Christine Blasey Ford and Anita Hill: Comparing the situations
COLUMBIA - An MU law professor who, as a reporter, covered Anita Hill's testimony against Supreme Court nominee Clarence Thomas said Christine Blasey Ford appearance before a Senate committee Thursday has some similarities, but just as many differences.
Ford spent hours testifying before the Senate Judiciary Committee, saying nominee Brett Kavanaugh assaulted her when she was in high school.
Law professor Richard Reuben was paying close attention. He worked in the Supreme Court press corps as a reporter for a paper based in Los Angeles. He was on Capitol Hill when Anita Hill, a law professor at the University of Oklahoma at the time, accused Thomas of sexual harassment when they had worked together, saying he talked to her about things like porn and nudity.

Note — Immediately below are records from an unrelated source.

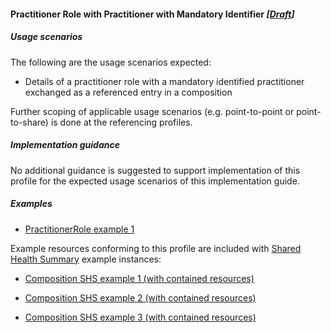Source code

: #### Practitioner Role with Practitioner with Mandatory Identifier *[[Draft](http://hl7.org/fhir/stu3/versions.html#maturity)]*

##### Usage scenarios
The following are the usage scenarios expected:

* Details of a practitioner role with a mandatory identified practitioner exchanged as a referenced entry in a composition

Further scoping of applicable usage scenarios (e.g. point-to-point or point-to-share) is done at the referencing profiles. 

##### Implementation guidance
No additional guidance is suggested to support implementation of this profile for the expected usage scenarios of this implementation guide.

##### Examples
* [PractitionerRole example 1](PractitionerRole-45cad6ac-e9a3-418a-8480-4e64132849f2.html)

Example resources conforming to this profile are included with [Shared Health Summary](StructureDefinition-composition-shs-1.html) example instances:
* [Composition SHS example 1 (with contained resources)](Composition-a0da969a-7956-439b-b390-8de071a2df7c.html)

* [Composition SHS example 2 (with contained resources)](Composition-bd06e981-ba86-4020-ba59-cd89f80e8712.html)

* [Composition SHS example 3 (with contained resources)](Composition-c53c6c39-3e1a-4038-9ad5-25be8c54481f.html)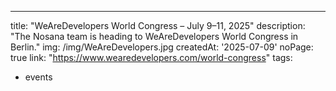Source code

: ---
title: "WeAreDevelopers World Congress – July 9–11, 2025"
description: "The Nosana team is heading to WeAreDevelopers World Congress in Berlin."
img: /img/WeAreDevelopers.jpg
createdAt: '2025-07-09'
noPage: true
link: "https://www.wearedevelopers.com/world-congress"
tags:
  - events
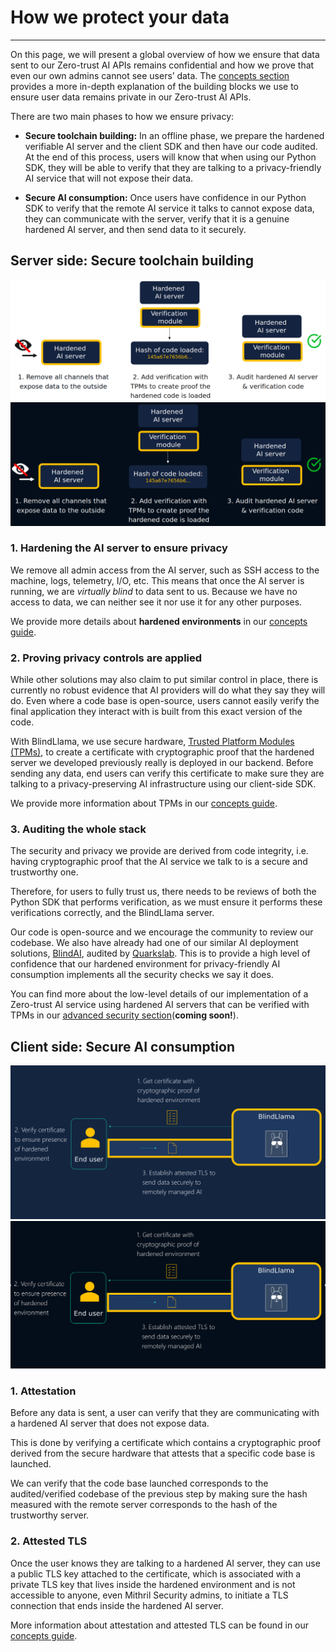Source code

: # How we protect your data
________________________________________________________

On this page, we will present a global overview of how we ensure that data sent to our Zero-trust AI APIs remains confidential and how we prove that even our own admins cannot see users’ data. The [concepts section](../concepts/overview.md) provides a more in-depth explanation of the building blocks we use to ensure user data remains private in our Zero-trust AI APIs.

There are two main phases to how we ensure privacy:

+ **Secure toolchain building:** In an offline phase, we prepare the hardened verifiable AI server and the client SDK and then have our code audited.
At the end of this process, users will know that when using our Python SDK, they will be able to verify that they are talking to a privacy-friendly AI service that will not expose their data.

+ **Secure AI consumption:** Once users have confidence in our Python SDK to verify that the remote AI service it talks to cannot expose data, they can communicate with the server, verify that it is a genuine hardened AI server, and then send data to it securely.

## Server side: Secure toolchain building

![toolchain-light](../../assets/secure-tooling-light.png#only-light)
![toolchain-dark](../../assets/secure-tooling-dark.png#only-dark)

### 1. Hardening the AI server to ensure privacy

We remove all admin access from the AI server, such as SSH access to the machine, logs, telemetry, I/O, etc. This means that once the AI server is running, we are *virtually blind* to data sent to us. Because we have no access to data, we can neither see it nor use it for any other purposes.

We provide more details about **hardened environments** in our [concepts guide](../concepts/hardened-environments.md).

### 2. Proving privacy controls are applied

While other solutions may also claim to put similar control in place, there is currently no robust evidence that AI providers will do what they say they will do. Even where a code base is open-source, users cannot easily verify the final application they interact with is built from this exact version of the code.

With BlindLlama, we use secure hardware, [Trusted Platform Modules (TPMs)](../concepts/TPMs.md), to create a certificate with cryptographic proof that the hardened server we developed previously really is deployed in our backend. Before sending any data, end users can verify this certificate to make sure they are talking to a privacy-preserving AI infrastructure using our client-side SDK. 

We provide more information about TPMs in our [concepts guide](../concepts/TPMs.md).

### 3. Auditing the whole stack

The security and privacy we provide are derived from code integrity, i.e. having cryptographic proof that the AI service we talk to is a secure and trustworthy one.

Therefore, for users to fully trust us, there needs to be reviews of both the Python SDK that performs verification, as we must ensure it performs these verifications correctly, and the BlindLlama server.

Our code is open-source and we encourage the community to review our codebase. We also have already had one of our similar AI deployment solutions, [BlindAI](https://github.com/mithril-security/blindai), audited by [Quarkslab](https://www.quarkslab.com/). This is to provide a high level of confidence that our hardened environment for privacy-friendly AI consumption implements all the security checks we say it does.

You can find more about the low-level details of our implementation of a Zero-trust AI service using hardened AI servers that can be verified with TPMs in our [advanced security section](../advanced-security/overview.md)(**coming soon!**).


## Client side: Secure AI consumption

![consumption-light](../../assets/consumption-light.png#only-light)
![consumption-dark](../../assets/consumption-dark.png#only-dark)

### 1. Attestation

Before any data is sent, a user can verify that they are communicating with a hardened AI server that does not expose data.

This is done by verifying a certificate which contains a cryptographic proof derived from the secure hardware that attests that a specific code base is launched.

We can verify that the code base launched corresponds to the audited/verified codebase of the previous step by making sure the hash measured with the remote server corresponds to the hash of the trustworthy server.

### 2. Attested TLS

Once the user knows they are talking to a hardened AI server, they can use a public TLS key attached to the certificate, which is associated with a private TLS key that lives inside the hardened environment and is not accessible to anyone, even Mithril Security admins, to initiate a TLS connection that ends inside the hardened AI server.

More information about attestation and attested TLS can be found in our [concepts guide](../concepts/attested-tls.md).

Ford says Kavanaugh sexually assaulting her at a party. She's not the only woman to come forward, but she is the first to testify before Congress.
Reuben made space in his curriculum Thursday so his law students could watch Ford's testimony. He even invited the entire law school to join the class and discuss it as well.
Reuben said Ford's hearing is different from all of the hearings that came before it.
"What is unprecedented in this case is the decision by the Republican majority on the committee to hire a prosecutor to ask their questions rather than ask their questions themselves," he said.
He also said there are women on the Senate Judiciary Committee this time. That wasn't the case for Hill's hearing. Another change is the balance of power. In 1991, Republicans were the minority party. Now, they are the majority.
The Republicans' treatment of Ford's claims is also different from what Hill faced, Reuben said.
"I think that with Anita Hill's testimony there were a lot of questions about whether she was telling the truth or whether she properly interpreted the facts and a lot questions about her perception. I don't see those types of questions being raised right now about Christine Blasey Ford," he said.
Reuben said Hill's treatment, overall, was far harsher than what Ford is facing now. Ford has said she started receiving death threats as soon as she came forward.
"In the wake of the 'Me Too' movement, it takes a lot of courage for a woman like Christine Blasey Ford to come forward - and it does," Reuben said. "It took that much more courage for Anita Hill, where she had no support on the committee at all. Did not have the benefit of the "Me Too" movement at her back and was a minority anyway."
In the end, the Senate still confirmed Clarence Thomas. Reuben said Kavanaugh could still be confirmed, too.
"I don't think this one's over yet," Reuben said.